Items listed in a dataset:
----
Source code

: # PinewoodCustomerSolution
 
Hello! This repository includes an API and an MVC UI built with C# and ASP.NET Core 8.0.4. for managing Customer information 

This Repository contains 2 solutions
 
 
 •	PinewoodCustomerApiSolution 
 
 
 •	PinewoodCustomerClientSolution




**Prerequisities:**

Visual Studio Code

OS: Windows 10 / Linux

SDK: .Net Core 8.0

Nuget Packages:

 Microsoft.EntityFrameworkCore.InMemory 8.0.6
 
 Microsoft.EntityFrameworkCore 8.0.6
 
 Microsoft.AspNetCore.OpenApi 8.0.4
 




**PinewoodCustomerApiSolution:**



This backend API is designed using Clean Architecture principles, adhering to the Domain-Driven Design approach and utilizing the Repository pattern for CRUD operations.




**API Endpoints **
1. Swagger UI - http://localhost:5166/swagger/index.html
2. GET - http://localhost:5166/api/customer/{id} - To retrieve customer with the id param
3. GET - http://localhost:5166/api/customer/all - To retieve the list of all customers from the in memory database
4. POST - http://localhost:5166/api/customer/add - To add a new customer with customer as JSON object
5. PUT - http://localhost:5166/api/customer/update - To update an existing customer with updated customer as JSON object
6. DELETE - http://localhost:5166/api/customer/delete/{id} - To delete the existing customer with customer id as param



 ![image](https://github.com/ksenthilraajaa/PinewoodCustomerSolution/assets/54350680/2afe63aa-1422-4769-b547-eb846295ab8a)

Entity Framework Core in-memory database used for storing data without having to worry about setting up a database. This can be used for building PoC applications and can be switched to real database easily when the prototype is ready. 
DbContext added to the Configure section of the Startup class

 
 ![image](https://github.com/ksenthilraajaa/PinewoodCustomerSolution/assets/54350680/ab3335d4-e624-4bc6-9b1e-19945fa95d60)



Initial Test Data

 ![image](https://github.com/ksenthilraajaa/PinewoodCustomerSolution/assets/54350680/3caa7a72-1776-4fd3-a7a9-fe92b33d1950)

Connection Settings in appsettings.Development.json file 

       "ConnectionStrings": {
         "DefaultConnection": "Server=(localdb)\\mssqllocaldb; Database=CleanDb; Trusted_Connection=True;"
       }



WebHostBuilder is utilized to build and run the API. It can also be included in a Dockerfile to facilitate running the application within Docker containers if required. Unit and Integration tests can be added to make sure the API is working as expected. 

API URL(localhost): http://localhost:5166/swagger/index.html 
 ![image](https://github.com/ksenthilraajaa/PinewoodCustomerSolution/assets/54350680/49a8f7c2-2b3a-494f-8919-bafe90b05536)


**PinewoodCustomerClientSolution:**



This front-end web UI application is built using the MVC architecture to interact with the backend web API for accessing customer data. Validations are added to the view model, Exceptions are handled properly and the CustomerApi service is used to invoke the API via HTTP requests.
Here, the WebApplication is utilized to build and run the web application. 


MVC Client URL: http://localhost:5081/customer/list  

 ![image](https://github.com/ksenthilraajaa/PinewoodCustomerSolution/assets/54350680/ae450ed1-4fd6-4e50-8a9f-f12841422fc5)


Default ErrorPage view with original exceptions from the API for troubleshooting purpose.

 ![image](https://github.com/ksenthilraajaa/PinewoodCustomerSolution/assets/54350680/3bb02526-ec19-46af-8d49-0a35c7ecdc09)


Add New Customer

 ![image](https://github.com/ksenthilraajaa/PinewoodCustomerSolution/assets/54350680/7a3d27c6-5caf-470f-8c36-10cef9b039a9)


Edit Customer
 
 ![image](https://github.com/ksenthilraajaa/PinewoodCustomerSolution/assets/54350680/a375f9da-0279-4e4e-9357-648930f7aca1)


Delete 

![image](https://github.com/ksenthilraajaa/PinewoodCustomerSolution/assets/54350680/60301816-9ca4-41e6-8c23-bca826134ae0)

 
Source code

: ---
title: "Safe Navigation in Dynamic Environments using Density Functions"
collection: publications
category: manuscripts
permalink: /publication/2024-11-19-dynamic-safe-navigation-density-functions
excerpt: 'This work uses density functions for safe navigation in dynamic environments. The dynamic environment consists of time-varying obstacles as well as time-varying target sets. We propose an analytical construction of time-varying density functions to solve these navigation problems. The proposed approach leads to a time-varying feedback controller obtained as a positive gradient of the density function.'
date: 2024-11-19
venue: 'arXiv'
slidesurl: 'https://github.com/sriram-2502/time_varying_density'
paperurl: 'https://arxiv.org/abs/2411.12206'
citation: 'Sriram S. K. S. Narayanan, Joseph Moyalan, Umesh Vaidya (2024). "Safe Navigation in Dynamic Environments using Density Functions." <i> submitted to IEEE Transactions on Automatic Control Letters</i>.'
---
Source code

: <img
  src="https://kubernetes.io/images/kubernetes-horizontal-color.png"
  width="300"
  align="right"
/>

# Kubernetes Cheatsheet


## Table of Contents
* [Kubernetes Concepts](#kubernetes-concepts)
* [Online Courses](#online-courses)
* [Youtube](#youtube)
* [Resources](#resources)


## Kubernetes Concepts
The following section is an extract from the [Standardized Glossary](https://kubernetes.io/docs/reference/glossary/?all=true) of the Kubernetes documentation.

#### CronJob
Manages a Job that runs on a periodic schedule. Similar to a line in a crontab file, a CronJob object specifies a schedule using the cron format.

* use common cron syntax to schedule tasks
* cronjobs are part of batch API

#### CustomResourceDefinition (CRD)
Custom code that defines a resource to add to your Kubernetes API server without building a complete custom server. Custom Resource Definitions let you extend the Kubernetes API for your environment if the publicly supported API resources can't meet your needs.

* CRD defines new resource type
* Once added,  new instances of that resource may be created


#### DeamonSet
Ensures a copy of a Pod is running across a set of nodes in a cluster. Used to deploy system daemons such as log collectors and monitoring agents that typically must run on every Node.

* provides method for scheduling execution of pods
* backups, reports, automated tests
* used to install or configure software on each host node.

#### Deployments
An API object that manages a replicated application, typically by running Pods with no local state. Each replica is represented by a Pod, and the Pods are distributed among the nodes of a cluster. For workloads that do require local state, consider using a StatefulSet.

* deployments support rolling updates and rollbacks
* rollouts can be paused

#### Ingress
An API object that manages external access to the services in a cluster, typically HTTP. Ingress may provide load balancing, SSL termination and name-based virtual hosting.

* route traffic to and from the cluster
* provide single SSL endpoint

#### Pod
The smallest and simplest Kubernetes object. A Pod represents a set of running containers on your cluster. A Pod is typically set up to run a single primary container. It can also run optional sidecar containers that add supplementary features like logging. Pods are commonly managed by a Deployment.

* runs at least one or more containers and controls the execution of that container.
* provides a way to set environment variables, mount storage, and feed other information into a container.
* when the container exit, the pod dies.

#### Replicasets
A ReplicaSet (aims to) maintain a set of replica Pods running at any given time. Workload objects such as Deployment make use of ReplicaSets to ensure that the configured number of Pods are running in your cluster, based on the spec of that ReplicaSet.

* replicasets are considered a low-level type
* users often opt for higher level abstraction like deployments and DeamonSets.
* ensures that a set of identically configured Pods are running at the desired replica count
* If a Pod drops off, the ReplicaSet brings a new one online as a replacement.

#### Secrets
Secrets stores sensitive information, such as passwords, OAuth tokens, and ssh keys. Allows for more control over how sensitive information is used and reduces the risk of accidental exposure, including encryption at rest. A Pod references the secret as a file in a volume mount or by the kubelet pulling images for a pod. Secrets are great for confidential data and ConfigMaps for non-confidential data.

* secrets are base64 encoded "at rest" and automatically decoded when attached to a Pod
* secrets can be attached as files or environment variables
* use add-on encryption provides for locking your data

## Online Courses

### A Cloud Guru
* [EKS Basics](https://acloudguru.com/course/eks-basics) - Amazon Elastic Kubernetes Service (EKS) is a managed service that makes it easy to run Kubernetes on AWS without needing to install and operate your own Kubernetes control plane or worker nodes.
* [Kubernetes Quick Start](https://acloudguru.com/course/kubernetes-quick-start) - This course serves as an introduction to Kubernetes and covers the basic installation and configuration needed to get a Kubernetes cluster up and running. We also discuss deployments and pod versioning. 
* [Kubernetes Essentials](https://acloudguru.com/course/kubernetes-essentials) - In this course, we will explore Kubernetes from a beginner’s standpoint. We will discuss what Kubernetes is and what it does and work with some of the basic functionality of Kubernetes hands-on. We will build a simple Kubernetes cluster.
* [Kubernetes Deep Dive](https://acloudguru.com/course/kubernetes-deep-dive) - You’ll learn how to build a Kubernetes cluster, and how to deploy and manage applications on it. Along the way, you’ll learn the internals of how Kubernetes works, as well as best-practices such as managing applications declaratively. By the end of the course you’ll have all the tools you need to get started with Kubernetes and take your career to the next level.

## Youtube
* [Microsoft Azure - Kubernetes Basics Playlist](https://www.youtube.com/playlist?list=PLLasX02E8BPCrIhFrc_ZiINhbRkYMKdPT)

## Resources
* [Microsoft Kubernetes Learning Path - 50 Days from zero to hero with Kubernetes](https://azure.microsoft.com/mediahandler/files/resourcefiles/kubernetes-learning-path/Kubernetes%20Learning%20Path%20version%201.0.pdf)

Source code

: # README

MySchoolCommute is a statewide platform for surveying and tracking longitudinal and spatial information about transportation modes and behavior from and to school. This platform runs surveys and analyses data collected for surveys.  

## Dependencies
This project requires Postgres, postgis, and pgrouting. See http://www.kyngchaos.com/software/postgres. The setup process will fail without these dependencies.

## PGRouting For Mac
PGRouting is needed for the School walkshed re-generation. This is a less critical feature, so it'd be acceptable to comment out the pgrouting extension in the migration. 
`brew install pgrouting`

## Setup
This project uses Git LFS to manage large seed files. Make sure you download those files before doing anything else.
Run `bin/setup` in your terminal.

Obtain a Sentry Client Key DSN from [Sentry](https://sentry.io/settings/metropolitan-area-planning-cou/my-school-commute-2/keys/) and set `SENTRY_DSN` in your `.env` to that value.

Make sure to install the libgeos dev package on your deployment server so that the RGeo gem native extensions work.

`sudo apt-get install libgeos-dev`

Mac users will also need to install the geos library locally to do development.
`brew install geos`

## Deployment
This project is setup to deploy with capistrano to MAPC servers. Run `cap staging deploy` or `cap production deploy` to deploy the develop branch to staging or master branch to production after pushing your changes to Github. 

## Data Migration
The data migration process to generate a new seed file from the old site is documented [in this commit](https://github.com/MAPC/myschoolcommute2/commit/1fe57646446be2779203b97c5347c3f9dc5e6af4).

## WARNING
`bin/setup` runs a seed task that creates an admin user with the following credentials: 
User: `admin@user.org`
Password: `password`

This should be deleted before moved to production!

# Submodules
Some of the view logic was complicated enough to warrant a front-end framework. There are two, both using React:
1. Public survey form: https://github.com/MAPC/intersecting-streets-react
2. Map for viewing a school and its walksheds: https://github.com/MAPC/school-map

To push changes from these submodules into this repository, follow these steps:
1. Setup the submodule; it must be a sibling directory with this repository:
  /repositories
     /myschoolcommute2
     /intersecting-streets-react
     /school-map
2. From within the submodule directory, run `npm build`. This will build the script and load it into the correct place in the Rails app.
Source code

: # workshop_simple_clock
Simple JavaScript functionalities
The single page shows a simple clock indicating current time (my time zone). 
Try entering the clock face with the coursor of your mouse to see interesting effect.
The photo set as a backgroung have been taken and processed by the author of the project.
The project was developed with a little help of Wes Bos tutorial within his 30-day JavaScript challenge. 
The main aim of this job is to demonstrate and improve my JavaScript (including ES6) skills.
----
• [TASK INSTRUCTIONS] All lines above between those holding "Manages a Job" and "#### Ingress", inclusive, must be set down unchanged, and no other line may be included.

• [EXERCISE RESULT]
Manages a Job that runs on a periodic schedule. Similar to a line in a crontab file, a CronJob object specifies a schedule using the cron format.

* use common cron syntax to schedule tasks
* cronjobs are part of batch API

#### CustomResourceDefinition (CRD)
Custom code that defines a resource to add to your Kubernetes API server without building a complete custom server. Custom Resource Definitions let you extend the Kubernetes API for your environment if the publicly supported API resources can't meet your needs.

* CRD defines new resource type
* Once added,  new instances of that resource may be created


#### DeamonSet
Ensures a copy of a Pod is running across a set of nodes in a cluster. Used to deploy system daemons such as log collectors and monitoring agents that typically must run on every Node.

* provides method for scheduling execution of pods
* backups, reports, automated tests
* used to install or configure software on each host node.

#### Deployments
An API object that manages a replicated application, typically by running Pods with no local state. Each replica is represented by a Pod, and the Pods are distributed among the nodes of a cluster. For workloads that do require local state, consider using a StatefulSet.

* deployments support rolling updates and rollbacks
* rollouts can be paused

#### Ingress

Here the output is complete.